Wednesday, March 04, 2009


To be fairly honest, and I try to remain that way, I never really planned to "grow up". At some point in high-school I remember thinking that I probably wouldn't make it past 35. I don't know why. It kind of always just stuck with me.

Later it made a lot of sense as I continued to gain weight and kind of came to expect that to be what would eventually take me away. From high-school on I was suicidal on and off. I was also over-dramatic so you really have a pretty fuzzy line between when it was legit and when I was just really incredibly sad. But for the most part those were times where I just didn't want to live any more.

In March of 2006 ComedySportz in Eugene closed. It had been the center of my life. I started school, developed a blood clot in my leg and came very close to taking my life on several occasions. (If my life had been focused more on God than a struggling comedy franchise I probably wouldn't have come to that point.) The doctor in student health at Lane Community College prescribed an anti-anxiety medication called Effexor XR that changed my life. I truly believe that if that drug, or something similar had been given to me years earlier things would have been very different.

The prescription changed my life. Shortly after I met (re-met) Kristin and fell in love. Suddenly I cared. Suddenly I saw a future. For the first time I cared about what happened. For the first time I wanted a child.
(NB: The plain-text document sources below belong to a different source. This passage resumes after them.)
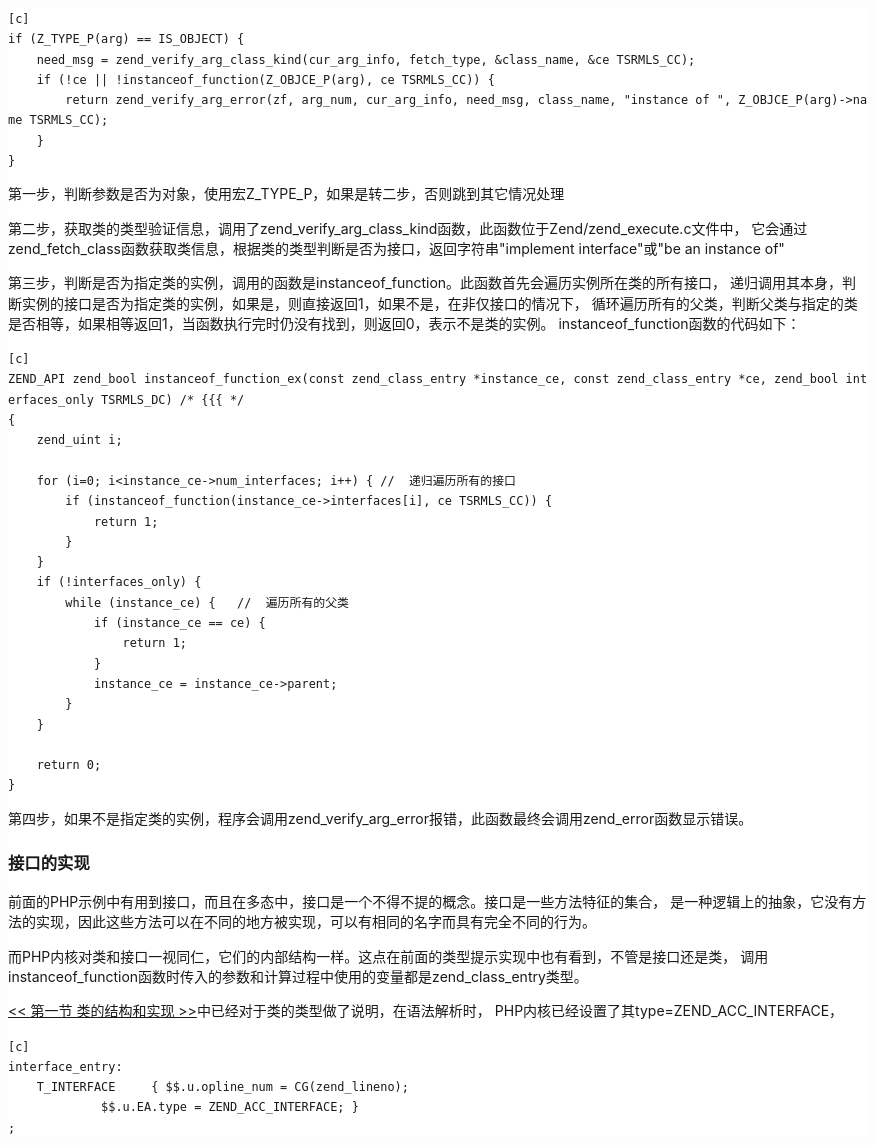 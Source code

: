     [c]
    if (Z_TYPE_P(arg) == IS_OBJECT) {
		need_msg = zend_verify_arg_class_kind(cur_arg_info, fetch_type, &class_name, &ce TSRMLS_CC);
		if (!ce || !instanceof_function(Z_OBJCE_P(arg), ce TSRMLS_CC)) {
			return zend_verify_arg_error(zf, arg_num, cur_arg_info, need_msg, class_name, "instance of ", Z_OBJCE_P(arg)->name TSRMLS_CC);
		}
	}

第一步，判断参数是否为对象，使用宏Z_TYPE_P，如果是转二步，否则跳到其它情况处理

第二步，获取类的类型验证信息，调用了zend_verify_arg_class_kind函数，此函数位于Zend/zend_execute.c文件中，
它会通过zend_fetch_class函数获取类信息，根据类的类型判断是否为接口，返回字符串"implement interface"或"be an instance of"

第三步，判断是否为指定类的实例，调用的函数是instanceof_function。此函数首先会遍历实例所在类的所有接口，
递归调用其本身，判断实例的接口是否为指定类的实例，如果是，则直接返回1，如果不是，在非仅接口的情况下，
循环遍历所有的父类，判断父类与指定的类是否相等，如果相等返回1，当函数执行完时仍没有找到，则返回0，表示不是类的实例。
instanceof_function函数的代码如下：

    [c]
    ZEND_API zend_bool instanceof_function_ex(const zend_class_entry *instance_ce, const zend_class_entry *ce, zend_bool interfaces_only TSRMLS_DC) /* {{{ */
    {
        zend_uint i;

        for (i=0; i<instance_ce->num_interfaces; i++) { //  递归遍历所有的接口
            if (instanceof_function(instance_ce->interfaces[i], ce TSRMLS_CC)) {
                return 1;
            }
        }
        if (!interfaces_only) {
            while (instance_ce) {   //  遍历所有的父类
                if (instance_ce == ce) {
                    return 1;
                }
                instance_ce = instance_ce->parent;
            }
        }

        return 0;
    }

第四步，如果不是指定类的实例，程序会调用zend_verify_arg_error报错，此函数最终会调用zend_error函数显示错误。

### 接口的实现
前面的PHP示例中有用到接口，而且在多态中，接口是一个不得不提的概念。接口是一些方法特征的集合，
是一种逻辑上的抽象，它没有方法的实现，因此这些方法可以在不同的地方被实现，可以有相同的名字而具有完全不同的行为。

而PHP内核对类和接口一视同仁，它们的内部结构一样。这点在前面的类型提示实现中也有看到，不管是接口还是类，
调用instanceof_function函数时传入的参数和计算过程中使用的变量都是zend_class_entry类型。

[<< 第一节 类的结构和实现 >>][class-struct]中已经对于类的类型做了说明，在语法解析时，
PHP内核已经设置了其type=ZEND_ACC_INTERFACE，

    [c]
    interface_entry:
        T_INTERFACE		{ $$.u.opline_num = CG(zend_lineno);
                 $$.u.EA.type = ZEND_ACC_INTERFACE; }
    ;


[type-hint-imp]: 		?p=chapt03/03-05-impl-of-type-hint
[class-struct]:         ?p=chapt05/05-01-class-struct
A beautiful little girl I could watch grow up. (Truth be told, again that's the goal, I'd be just as happy with a boy but see it as a much larger challenge.) My life became... a life. Not just some thing I was going through.
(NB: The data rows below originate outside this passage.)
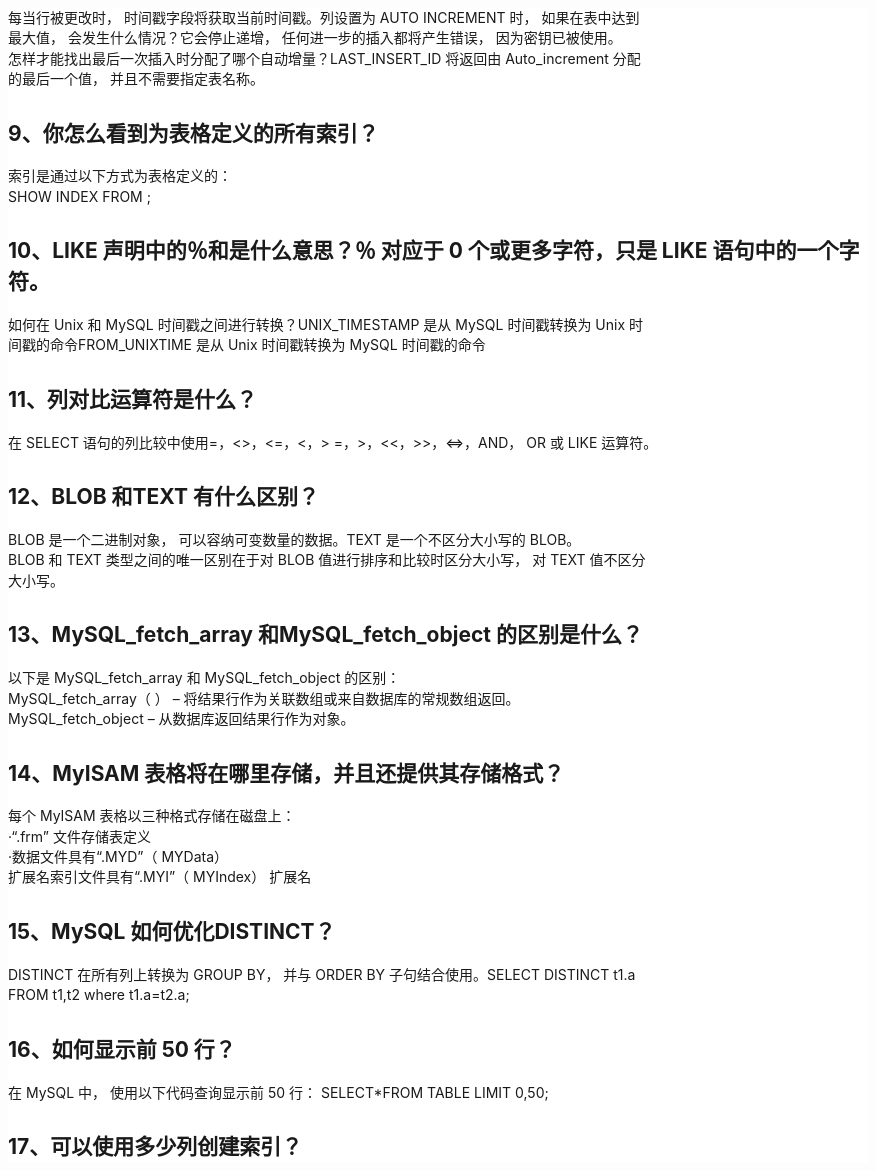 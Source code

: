 每当行被更改时， 时间戳字段将获取当前时间戳。列设置为 AUTO INCREMENT 时， 如果在表中达到  
最大值， 会发生什么情况？它会停止递增， 任何进一步的插入都将产生错误， 因为密钥已被使用。  
怎样才能找出最后一次插入时分配了哪个自动增量？LAST\_INSERT\_ID 将返回由 Auto\_increment 分配  
的最后一个值， 并且不需要指定表名称。

## 9、你怎么看到为表格定义的所有索引？

索引是通过以下方式为表格定义的：  
SHOW INDEX FROM ;

## 10、LIKE 声明中的％和是什么意思？％ 对应于 0 个或更多字符，只是 LIKE 语句中的一个字符。

如何在 Unix 和 MySQL 时间戳之间进行转换？UNIX\_TIMESTAMP 是从 MySQL 时间戳转换为 Unix 时  
间戳的命令FROM\_UNIXTIME 是从 Unix 时间戳转换为 MySQL 时间戳的命令

## 11、列对比运算符是什么？

在 SELECT 语句的列比较中使用=，<>，<=，<，> =，>，<<，>>，<=>，AND， OR 或 LIKE 运算符。

## 12、BLOB 和TEXT 有什么区别？

BLOB 是一个二进制对象， 可以容纳可变数量的数据。TEXT 是一个不区分大小写的 BLOB。  
BLOB 和 TEXT 类型之间的唯一区别在于对 BLOB 值进行排序和比较时区分大小写， 对 TEXT 值不区分  
大小写。

## 13、MySQL\_fetch\_array 和MySQL\_fetch\_object 的区别是什么？

以下是 MySQL\_fetch\_array 和 MySQL\_fetch\_object 的区别：  
MySQL\_fetch\_array（ ） – 将结果行作为关联数组或来自数据库的常规数组返回。  
MySQL\_fetch\_object – 从数据库返回结果行作为对象。

## 14、MyISAM 表格将在哪里存储，并且还提供其存储格式？

每个 MyISAM 表格以三种格式存储在磁盘上：  
·“.frm” 文件存储表定义  
·数据文件具有“.MYD”（ MYData）  
扩展名索引文件具有“.MYI”（ MYIndex） 扩展名

## 15、MySQL 如何优化DISTINCT？

DISTINCT 在所有列上转换为 GROUP BY， 并与 ORDER BY 子句结合使用。SELECT DISTINCT t1.a  
FROM t1,t2 where t1.a=t2.a;

## 16、如何显示前 50 行？

在 MySQL 中， 使用以下代码查询显示前 50 行： SELECT\*FROM TABLE LIMIT 0,50;

## 17、可以使用多少列创建索引？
Now, two years into our marriage, it may not work out as planned. My gastric-bypass surgery was scheduled for March ninth. Now it may never happened. I had hoped to lose weight over the next year and have a second honey-moon in Disney Land (am I romantic or what?) with Kristin. I hoped to extend my life through that surgery, become a dad, and live out my days with a wonderful woman.

I do have a point. If you were wondering. I'm feeling joy today.

My father has taught me that happiness is based on what happens to you. It's not something you control. On the other hand, joy is something you choose in your life.

"Consider it a sheer gift (or joy), friends, when tests and challenges come at you from all sides. You know that under pressure, your faith-life is forced into the open and shows its true colors. So don't try to get out of anything prematurely. Let it do its work so you become mature and well-developed, not deficient in any way."
James 1:2-4

I still have rough days. Heck on my first day of chemo I cried all morning. I couldn't stop. Kristin just held on to me and let me do it. I needed to.

But I choose joy. I choose hope. I choose to believe in God's purpose and His will. I know that whatever he has planned, be it my death or my complete healing, it's for a purpose.

I would not trade one moment of this time I've had with Kristin for anything. Not even to be cured.

1 comment:

Timothy said...

And this, my friend, is why I truly believe you have the heart of a giant and the wisdom of an oak. Choosing joy and living for each moment, making it special and memorable is one of the best ways one can opt to spend one's life. I'm grateful, in my heart of hearts, that even on your rough days that you realize this.